OpenNMS® Installation Guide (2024)

Chapter7.Troubleshooting an OpenNMS Installation

Common Installation Issues

The following section contains advice for overcoming common installation issues. If your issue is not addressed below, please see the section on where to get help.

Dependency Problems

To assist with code management, the easiest way to install OpenNMS is via packages. Every effort has been made to insure that the packages OpenNMS depends on are required before the OpenNMS package can be installed. You should be able to find those packages on the distribution CDs that came with your system. For some of the more obscure packages, you can visit the OpenNMS FTP site and check in the /pub/dependencies directory. In addition, sites like Ibiblio and FreshRPMs are also good sources.

Error: "Started OpenNMS, but it has not finished starting up"

This can happen for a a number of reasons. You can run "opennms -v status" a few times after getting this error to see if OpenNMS eventually starts itself completely and if not, to see which daemons never start up completely. Here are some of the likely causes of this problem:

  1. OpenNMS takes a while to startup. This can happen on larger installations and when this happens "opennms -v status" will eventually show that all services have started up. By default, the startup script will try 10 times to see if OpenNMS has started and will wait 5 seconds between each try. You can increase the number of times by creating $OPENNMS_HOME/etc/opennms.conf and adding a line like "START_TIMEOUT=20" to double the number of times it tests. You can set the value to 0 to have the startup script not wait for OpenNMS to start.

  2. Database is not running. If only about half or less of the daemons are shown as running, you can check for this condition by looking for FATAL errors in the log files. You'll see something like "Error accessing database" in the logs.

  3. Dhcpd doesn't start. See the item in the next section.

  4. JNI library problem. OpenNMS uses a few native C libraries that are accessed using JNI (Java Native Interface). Normally they just work, except users have started seeing problems when running Linux in native AMD64 mode where they end up using a 32-bit (x86) version of Java and a 64-bit (AMD64) version of the JNI libraries, or vice-versa. If you have this problem, you might want to try switching your version of Java from 32-bit to 64-bit or in the other direction.

  5. Other. If the OpenNMS is installed, and the packages were not forced in using options like "--nodeps", the application should run just fine. If not, OpenNMS has a robust logging facility. Change to the logs directory (usually /var/log/opennms) and search the logs, using grep or your tool of choice, for words like FATAL and ERROR (the two highest log severities).
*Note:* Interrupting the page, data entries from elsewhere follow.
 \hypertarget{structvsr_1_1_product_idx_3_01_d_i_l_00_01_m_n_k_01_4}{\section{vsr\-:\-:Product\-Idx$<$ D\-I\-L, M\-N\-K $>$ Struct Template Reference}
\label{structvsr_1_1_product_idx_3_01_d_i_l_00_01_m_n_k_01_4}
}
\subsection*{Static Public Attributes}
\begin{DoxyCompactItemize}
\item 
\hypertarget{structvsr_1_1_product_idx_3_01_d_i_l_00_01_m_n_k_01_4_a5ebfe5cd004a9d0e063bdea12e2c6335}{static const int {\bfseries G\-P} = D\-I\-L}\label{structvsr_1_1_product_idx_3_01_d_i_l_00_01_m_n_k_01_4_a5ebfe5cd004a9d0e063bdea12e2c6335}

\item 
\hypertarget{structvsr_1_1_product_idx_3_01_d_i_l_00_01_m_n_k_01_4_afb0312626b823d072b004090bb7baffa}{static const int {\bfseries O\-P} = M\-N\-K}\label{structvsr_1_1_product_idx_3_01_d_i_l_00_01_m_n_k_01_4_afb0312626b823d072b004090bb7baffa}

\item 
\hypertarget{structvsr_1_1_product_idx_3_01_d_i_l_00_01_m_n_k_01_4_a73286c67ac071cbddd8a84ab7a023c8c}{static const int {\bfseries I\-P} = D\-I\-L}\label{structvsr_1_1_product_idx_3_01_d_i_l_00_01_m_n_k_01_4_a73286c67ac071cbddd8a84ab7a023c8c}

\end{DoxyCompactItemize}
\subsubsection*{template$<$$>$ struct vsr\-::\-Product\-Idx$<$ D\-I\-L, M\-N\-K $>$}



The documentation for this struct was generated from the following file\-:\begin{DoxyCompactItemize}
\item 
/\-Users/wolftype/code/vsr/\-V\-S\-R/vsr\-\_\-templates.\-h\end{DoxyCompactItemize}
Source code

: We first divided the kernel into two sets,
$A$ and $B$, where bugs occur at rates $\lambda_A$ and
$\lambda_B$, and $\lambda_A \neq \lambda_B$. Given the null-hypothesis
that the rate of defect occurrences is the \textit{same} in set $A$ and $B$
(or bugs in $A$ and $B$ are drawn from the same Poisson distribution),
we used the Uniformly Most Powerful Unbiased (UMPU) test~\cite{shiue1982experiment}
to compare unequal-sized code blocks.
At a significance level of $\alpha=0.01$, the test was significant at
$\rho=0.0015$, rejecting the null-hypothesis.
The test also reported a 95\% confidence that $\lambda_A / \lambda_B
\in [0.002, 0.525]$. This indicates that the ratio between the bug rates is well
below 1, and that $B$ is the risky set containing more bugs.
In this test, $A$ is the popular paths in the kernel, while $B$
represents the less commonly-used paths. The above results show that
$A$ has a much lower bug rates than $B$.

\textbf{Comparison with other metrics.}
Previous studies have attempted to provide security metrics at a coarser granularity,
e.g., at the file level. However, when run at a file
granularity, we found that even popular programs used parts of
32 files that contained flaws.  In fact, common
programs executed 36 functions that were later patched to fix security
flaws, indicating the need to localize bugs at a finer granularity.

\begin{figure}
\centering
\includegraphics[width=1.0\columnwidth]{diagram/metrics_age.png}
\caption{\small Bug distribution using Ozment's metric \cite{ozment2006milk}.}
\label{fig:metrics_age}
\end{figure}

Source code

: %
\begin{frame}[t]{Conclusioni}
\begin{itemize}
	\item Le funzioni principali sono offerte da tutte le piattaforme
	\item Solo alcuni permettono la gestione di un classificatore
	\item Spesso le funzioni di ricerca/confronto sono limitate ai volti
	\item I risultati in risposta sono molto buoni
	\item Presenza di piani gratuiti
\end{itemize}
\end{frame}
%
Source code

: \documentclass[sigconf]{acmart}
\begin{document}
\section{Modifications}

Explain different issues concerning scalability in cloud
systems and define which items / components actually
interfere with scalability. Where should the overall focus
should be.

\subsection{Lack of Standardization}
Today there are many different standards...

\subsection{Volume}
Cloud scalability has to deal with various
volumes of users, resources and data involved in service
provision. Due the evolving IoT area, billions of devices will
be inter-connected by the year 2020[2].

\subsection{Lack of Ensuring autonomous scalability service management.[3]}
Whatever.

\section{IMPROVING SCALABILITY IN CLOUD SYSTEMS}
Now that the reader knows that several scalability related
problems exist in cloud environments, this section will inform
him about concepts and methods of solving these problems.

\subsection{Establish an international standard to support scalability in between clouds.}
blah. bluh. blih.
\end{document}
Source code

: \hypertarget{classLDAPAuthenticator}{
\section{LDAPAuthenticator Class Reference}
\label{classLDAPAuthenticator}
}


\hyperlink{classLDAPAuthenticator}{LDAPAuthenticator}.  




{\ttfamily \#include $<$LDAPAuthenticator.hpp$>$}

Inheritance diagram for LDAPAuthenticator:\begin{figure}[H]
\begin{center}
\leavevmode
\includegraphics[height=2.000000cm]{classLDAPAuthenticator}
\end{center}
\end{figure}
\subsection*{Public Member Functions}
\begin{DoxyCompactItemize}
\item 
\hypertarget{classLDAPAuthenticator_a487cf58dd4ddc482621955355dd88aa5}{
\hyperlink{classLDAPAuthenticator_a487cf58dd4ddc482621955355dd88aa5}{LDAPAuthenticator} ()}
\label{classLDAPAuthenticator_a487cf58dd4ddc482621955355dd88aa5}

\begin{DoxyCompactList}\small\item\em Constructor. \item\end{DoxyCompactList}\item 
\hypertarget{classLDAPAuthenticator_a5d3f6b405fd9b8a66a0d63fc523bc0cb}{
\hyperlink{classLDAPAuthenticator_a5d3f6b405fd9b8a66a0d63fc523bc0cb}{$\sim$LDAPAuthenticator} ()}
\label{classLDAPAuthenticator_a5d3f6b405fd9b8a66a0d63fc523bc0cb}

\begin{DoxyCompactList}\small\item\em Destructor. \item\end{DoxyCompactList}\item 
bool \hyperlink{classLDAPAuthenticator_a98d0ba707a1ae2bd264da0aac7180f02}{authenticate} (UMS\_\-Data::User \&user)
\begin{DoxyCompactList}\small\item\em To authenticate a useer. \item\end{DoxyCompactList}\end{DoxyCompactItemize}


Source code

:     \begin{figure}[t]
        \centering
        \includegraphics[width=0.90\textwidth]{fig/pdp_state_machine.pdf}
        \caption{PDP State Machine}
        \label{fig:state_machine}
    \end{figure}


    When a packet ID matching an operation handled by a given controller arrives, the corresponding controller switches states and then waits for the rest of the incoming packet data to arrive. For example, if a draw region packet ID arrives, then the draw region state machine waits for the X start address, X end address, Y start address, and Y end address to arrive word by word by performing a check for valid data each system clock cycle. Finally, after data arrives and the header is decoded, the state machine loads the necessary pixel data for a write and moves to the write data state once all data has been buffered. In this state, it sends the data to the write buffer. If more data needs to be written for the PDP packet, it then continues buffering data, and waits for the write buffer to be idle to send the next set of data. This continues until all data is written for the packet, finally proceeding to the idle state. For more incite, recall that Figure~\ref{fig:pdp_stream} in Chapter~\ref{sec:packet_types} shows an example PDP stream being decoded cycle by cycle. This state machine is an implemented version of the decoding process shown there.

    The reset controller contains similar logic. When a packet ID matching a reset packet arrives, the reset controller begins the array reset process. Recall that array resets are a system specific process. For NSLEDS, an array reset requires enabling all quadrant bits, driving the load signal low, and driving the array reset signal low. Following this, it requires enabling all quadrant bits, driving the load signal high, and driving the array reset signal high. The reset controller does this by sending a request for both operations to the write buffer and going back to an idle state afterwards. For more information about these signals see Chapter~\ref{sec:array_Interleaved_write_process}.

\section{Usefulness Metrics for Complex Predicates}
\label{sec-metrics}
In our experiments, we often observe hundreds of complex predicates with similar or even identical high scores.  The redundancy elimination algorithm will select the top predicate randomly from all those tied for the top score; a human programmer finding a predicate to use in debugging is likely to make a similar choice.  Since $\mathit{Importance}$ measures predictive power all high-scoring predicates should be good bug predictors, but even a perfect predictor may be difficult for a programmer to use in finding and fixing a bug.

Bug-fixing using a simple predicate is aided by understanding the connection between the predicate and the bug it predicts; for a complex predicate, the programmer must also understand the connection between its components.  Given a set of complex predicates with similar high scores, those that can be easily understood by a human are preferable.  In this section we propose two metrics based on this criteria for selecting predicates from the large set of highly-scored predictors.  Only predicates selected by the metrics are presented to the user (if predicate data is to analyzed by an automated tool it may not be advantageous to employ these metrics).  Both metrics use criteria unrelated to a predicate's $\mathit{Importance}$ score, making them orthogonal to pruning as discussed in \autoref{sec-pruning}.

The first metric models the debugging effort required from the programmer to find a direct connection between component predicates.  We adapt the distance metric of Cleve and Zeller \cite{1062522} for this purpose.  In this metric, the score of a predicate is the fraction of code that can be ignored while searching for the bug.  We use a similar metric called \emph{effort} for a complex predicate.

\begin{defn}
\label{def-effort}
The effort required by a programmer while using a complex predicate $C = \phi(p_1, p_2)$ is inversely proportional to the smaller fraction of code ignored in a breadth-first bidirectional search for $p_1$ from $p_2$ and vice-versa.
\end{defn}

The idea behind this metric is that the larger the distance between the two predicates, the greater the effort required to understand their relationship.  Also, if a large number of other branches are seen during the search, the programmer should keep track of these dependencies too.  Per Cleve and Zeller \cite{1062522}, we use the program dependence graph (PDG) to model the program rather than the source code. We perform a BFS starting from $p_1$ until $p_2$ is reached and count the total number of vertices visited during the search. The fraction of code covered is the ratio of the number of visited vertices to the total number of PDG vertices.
Those events should give you clues as to why OpenNMS is not working.

DHCP Poller Won't Start

The OpenNMS DHCP poller will fail to start most operating systems (Linux, in particular) if you are running a DHCP client on the OpenNMS server. You'll see this by running "opennms -v status" and seeing everything in the running state, except for Dhcpd. The solution is to edit $OPENNMS_HOME/etc/service-configuration.xml and comment-out the "<service>...</service>" stanza for Dhcpd. For example, this is what the section would look like after modification to disable Dhcpd:

 <!-- Commented out since we have a DHCP client on this server <service> <name>OpenNMS:Name=Dhcpd</name> <class-name>org.opennms.netmgt.dhcpd.jmx.Dhcpd</class-name> <invoke pass="1" method="start"/> <invoke at="status" pass="0" method="status"/> <invoke at="stop" pass="0" method="stop"/> </service> -->

We discourage the running of OpenNMS on a server that is a DHCP client, both because OpenNMS may not be able to monitor DHCP servers on the network, and it is important that the monitoring server have a static IP address for receiving traps and to be reliant on as few network services as possible.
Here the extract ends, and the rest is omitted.